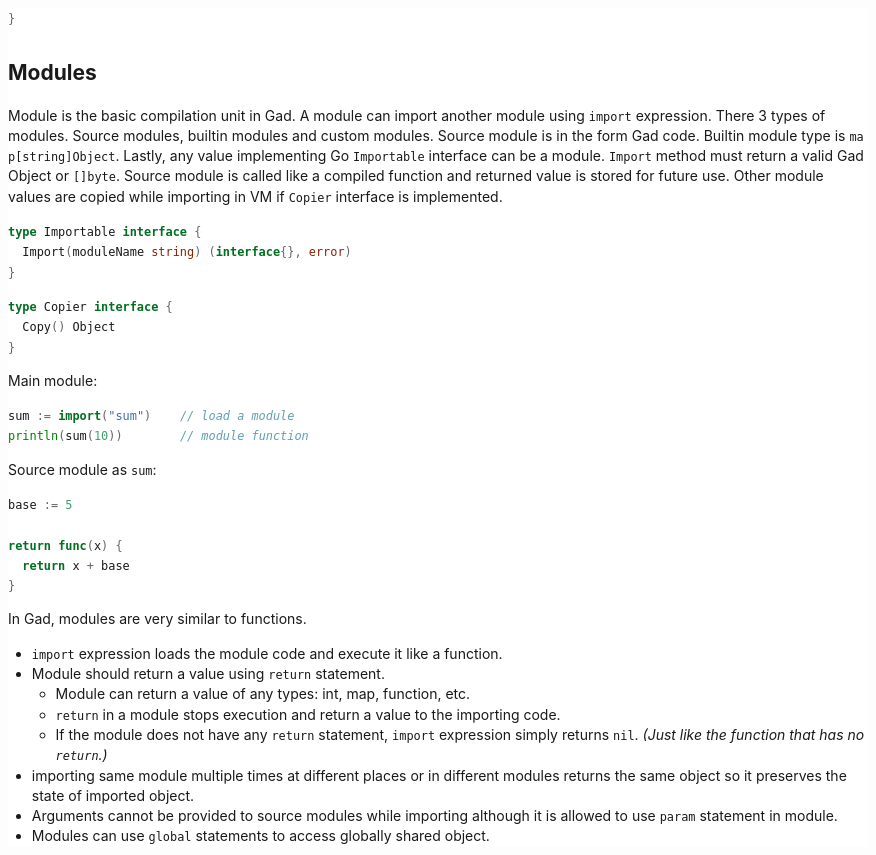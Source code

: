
 ```go
}
```

## Modules

Module is the basic compilation unit in Gad. A module can import another module
using `import` expression. There 3 types of modules. Source modules, builtin
modules and custom modules. Source module is in the form Gad code. Builtin
module type is `map[string]Object`. Lastly, any value implementing Go
`Importable` interface can be a module. `Import` method must return a valid Gad
Object or `[]byte`. Source module is called like a compiled function and
returned value is stored for future use. Other module values are copied while
importing in VM if `Copier` interface is implemented.

```go
type Importable interface {
  Import(moduleName string) (interface{}, error)
}
```

```go
type Copier interface {
  Copy() Object
}
```

Main module:

```go
sum := import("sum")    // load a module
println(sum(10))        // module function
```

Source module as `sum`:

```go
base := 5

return func(x) {
  return x + base
}
```

In Gad, modules are very similar to functions.

* `import` expression loads the module code and execute it like a function.
* Module should return a value using `return` statement.
  * Module can return a value of any types: int, map, function, etc.
  * `return` in a module stops execution and return a value to the importing
    code.
  * If the module does not have any `return` statement, `import` expression
  simply returns `nil`. _(Just like the function that has no `return`.)_  
* importing same module multiple times at different places or in different
  modules returns the same object so it preserves the state of imported object.
* Arguments cannot be provided to source modules while importing although it is
  allowed to use `param` statement in module.
* Modules can use `global` statements to access globally shared object.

· · · ·

Your copy should match the entries above exactly and contain no pictures.

Source code

:
 ```go
}
```

## Modules

Module is the basic compilation unit in Gad. A module can import another module
using `import` expression. There 3 types of modules. Source modules, builtin
modules and custom modules. Source module is in the form Gad code. Builtin
module type is `map[string]Object`. Lastly, any value implementing Go
`Importable` interface can be a module. `Import` method must return a valid Gad
Object or `[]byte`. Source module is called like a compiled function and
returned value is stored for future use. Other module values are copied while
importing in VM if `Copier` interface is implemented.

```go
type Importable interface {
  Import(moduleName string) (interface{}, error)
}
```

```go
type Copier interface {
  Copy() Object
}
```

Main module:

```go
sum := import("sum")    // load a module
println(sum(10))        // module function
```

Source module as `sum`:

```go
base := 5

return func(x) {
  return x + base
}
```

In Gad, modules are very similar to functions.

* `import` expression loads the module code and execute it like a function.
* Module should return a value using `return` statement.
  * Module can return a value of any types: int, map, function, etc.
  * `return` in a module stops execution and return a value to the importing
    code.
  * If the module does not have any `return` statement, `import` expression
  simply returns `nil`. _(Just like the function that has no `return`.)_  
* importing same module multiple times at different places or in different
  modules returns the same object so it preserves the state of imported object.
* Arguments cannot be provided to source modules while importing although it is
  allowed to use `param` statement in module.
* Modules can use `global` statements to access globally shared object.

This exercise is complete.